Eadulf stöhnte und schob das Gewicht seines Seesacks von einer Schulter auf die andere. Neidvoll blickte er auf Fidelmas leichtes Leinengewand und wünschte, er hätte etwas aus weniger warmem Gewebe an und nicht die braune wollene Kutte, die er als Glaubensbruder trug.

Auf dem geebneten Weg zwischen den Häusern kamen sie rasch voran, und bald sahen sie die Tore der Abtei vor sich. Keiner der vielen Menschen, denen sie begegneten, schien von ihnen Notiz zu nehmen.
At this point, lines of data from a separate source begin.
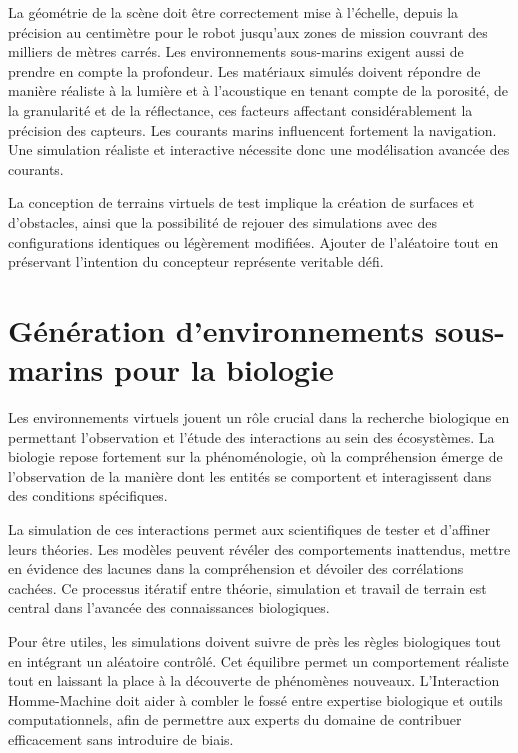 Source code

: La géométrie de la scène doit être correctement mise à l'échelle, depuis la précision au centimètre pour le robot jusqu'aux zones de mission couvrant des milliers de mètres carrés. Les environnements sous-marins exigent aussi de prendre en compte la profondeur. Les matériaux simulés doivent répondre de manière réaliste à la lumière et à l'acoustique en tenant compte de la porosité, de la granularité et de la réflectance, ces facteurs affectant considérablement la précision des capteurs.
Les courants marins influencent fortement la navigation. Une simulation réaliste et interactive nécessite donc une modélisation avancée des courants.

La conception de terrains virtuels de test implique la création de surfaces et d'obstacles, ainsi que la possibilité de rejouer des simulations avec des configurations identiques ou légèrement modifiées. Ajouter de l'aléatoire tout en préservant l'intention du concepteur représente veritable défi.

\section*{Génération d'environnements sous-marins pour la biologie}

Les environnements virtuels jouent un rôle crucial dans la recherche biologique en permettant l'observation et l'étude des interactions au sein des écosystèmes. La biologie repose fortement sur la phénoménologie, où la compréhension émerge de l'observation de la manière dont les entités se comportent et interagissent dans des conditions spécifiques.

La simulation de ces interactions permet aux scientifiques de tester et d'affiner leurs théories. Les modèles peuvent révéler des comportements inattendus, mettre en évidence des lacunes dans la compréhension et dévoiler des corrélations cachées. Ce processus itératif entre théorie, simulation et travail de terrain est central dans l'avancée des connaissances biologiques.

Pour être utiles, les simulations doivent suivre de près les règles biologiques tout en intégrant un aléatoire contrôlé. Cet équilibre permet un comportement réaliste tout en laissant la place à la découverte de phénomènes nouveaux. L'Interaction Homme-Machine doit aider à combler le fossé entre expertise biologique et outils computationnels, afin de permettre aux experts du domaine de contribuer efficacement sans introduire de biais.

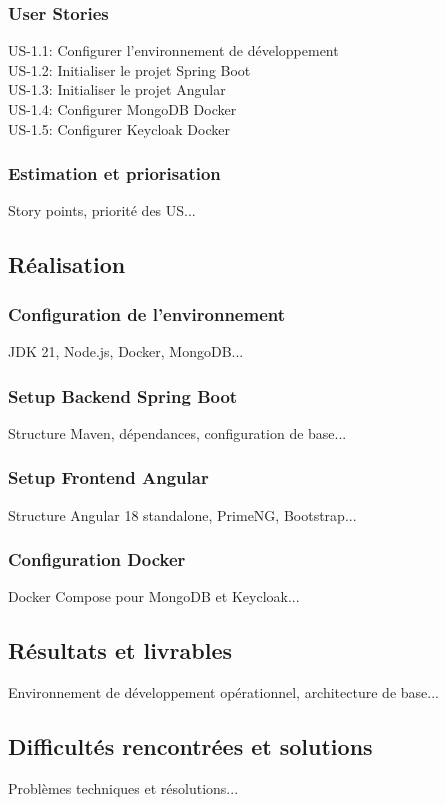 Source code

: \documentclass[12pt,a4paper]{report}
\begin{document}
\subsubsection{User Stories}
US-1.1: Configurer l'environnement de développement \\
US-1.2: Initialiser le projet Spring Boot \\
US-1.3: Initialiser le projet Angular \\
US-1.4: Configurer MongoDB Docker \\
US-1.5: Configurer Keycloak Docker

\subsubsection{Estimation et priorisation}
Story points, priorité des US...

\subsection{Réalisation}
\subsubsection{Configuration de l'environnement}
JDK 21, Node.js, Docker, MongoDB...

\subsubsection{Setup Backend Spring Boot}
Structure Maven, dépendances, configuration de base...

\subsubsection{Setup Frontend Angular}
Structure Angular 18 standalone, PrimeNG, Bootstrap...

\subsubsection{Configuration Docker}
Docker Compose pour MongoDB et Keycloak...

\subsection{Résultats et livrables}
Environnement de développement opérationnel, architecture de base...

\subsection{Difficultés rencontrées et solutions}
Problèmes techniques et résolutions...
\end{document}
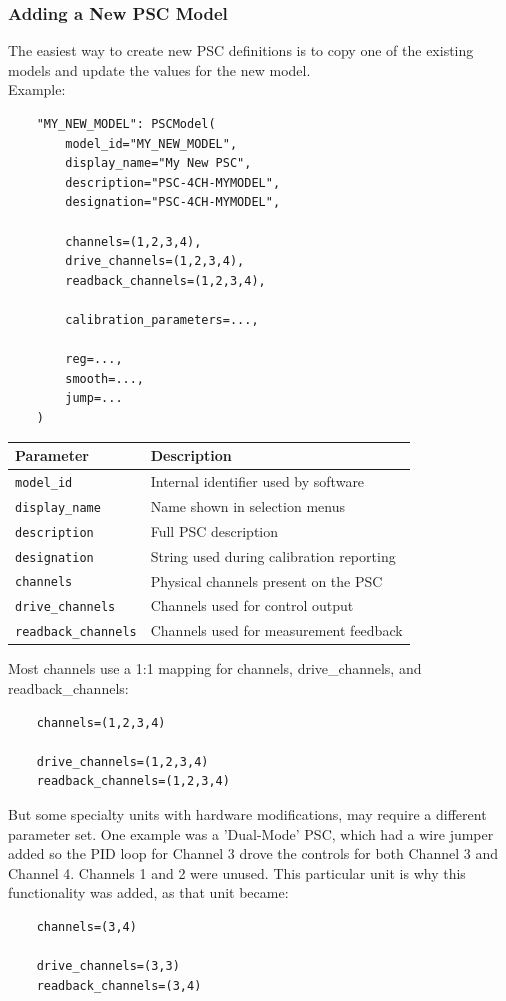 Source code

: \subsubsection{Adding a New PSC Model}
The easiest way to create new PSC definitions is to copy one of the existing models and update the values for the new model.\\
Example:
\begin{verbatim}
	"MY_NEW_MODEL": PSCModel(
		model_id="MY_NEW_MODEL",
		display_name="My New PSC",
		description="PSC-4CH-MYMODEL",
		designation="PSC-4CH-MYMODEL",
		
		channels=(1,2,3,4),
		drive_channels=(1,2,3,4),
		readback_channels=(1,2,3,4),
		
		calibration_parameters=...,
		
		reg=...,
		smooth=...,
		jump=...
	)
\end{verbatim}
\medskip
{}
\par\medskip
\begin{table}[ht]
	\centering
	\begin{tabular}{lp{10cm}}
		\toprule
		\textbf{Parameter} & \textbf{Description} \\
		\midrule
		\texttt{model\_id}          & Internal identifier used by software \\
		\texttt{display\_name}      & Name shown in selection menus \\
		\texttt{description}        & Full PSC description \\
		\texttt{designation}        & String used during calibration reporting \\
		\texttt{channels}           & Physical channels present on the PSC \\
		\texttt{drive\_channels}    & Channels used for control output \\
		\texttt{readback\_channels} & Channels used for measurement feedback \\
		\bottomrule
	\end{tabular}
	\label{tab:psc-parameters}
\end{table}
\medskip
Most channels use a 1:1 mapping for channels, drive\_channels, and readback\_channels:\\
\begin{verbatim}
	channels=(1,2,3,4)
	
	drive_channels=(1,2,3,4)
	readback_channels=(1,2,3,4)
\end{verbatim}
But some specialty units with hardware modifications, may require a different parameter set. One example was a 'Dual-Mode' PSC, which had a wire jumper added so the PID loop for Channel 3 drove the controls for both Channel 3 and Channel 4. Channels 1 and 2 were unused. This particular unit is why this functionality was added, as that unit became:\\
\begin{verbatim}
	channels=(3,4)
	
	drive_channels=(3,3)
	readback_channels=(3,4)
\end{verbatim}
Nebirnum war eine geschäftige Handelsstadt, durch die viele mit Gütern beladene Wagen rollten und in der Fremde etwas Alltägliches waren.

Am Portal der Abtei trafen sie auf einen Bruder, der mehr Wachtposten zu sein schien als ein sie willkommen heißender Mönch.

»Pax tecum«, grüßte Fidelma den dunkelhaarigen, sonnengebräunten Mann.

»Pax vobiscum«, erwiderte der ohne jede Anteilnahme. »Wir kommen aus dem fernen Lande Hibernia und sind auf dem Wege zum Konzil in Autun. Man hat uns gesagt, Bischof Arigius würde uns auf unserer Reise dorthin behilflich sein.«

Der Mann wies durch die Toreinfahrt. »Fragt da drin nach dem Bischof«, sagte er gleichgültig, wandte sich um und schaute wieder auf die Vorübergehenden.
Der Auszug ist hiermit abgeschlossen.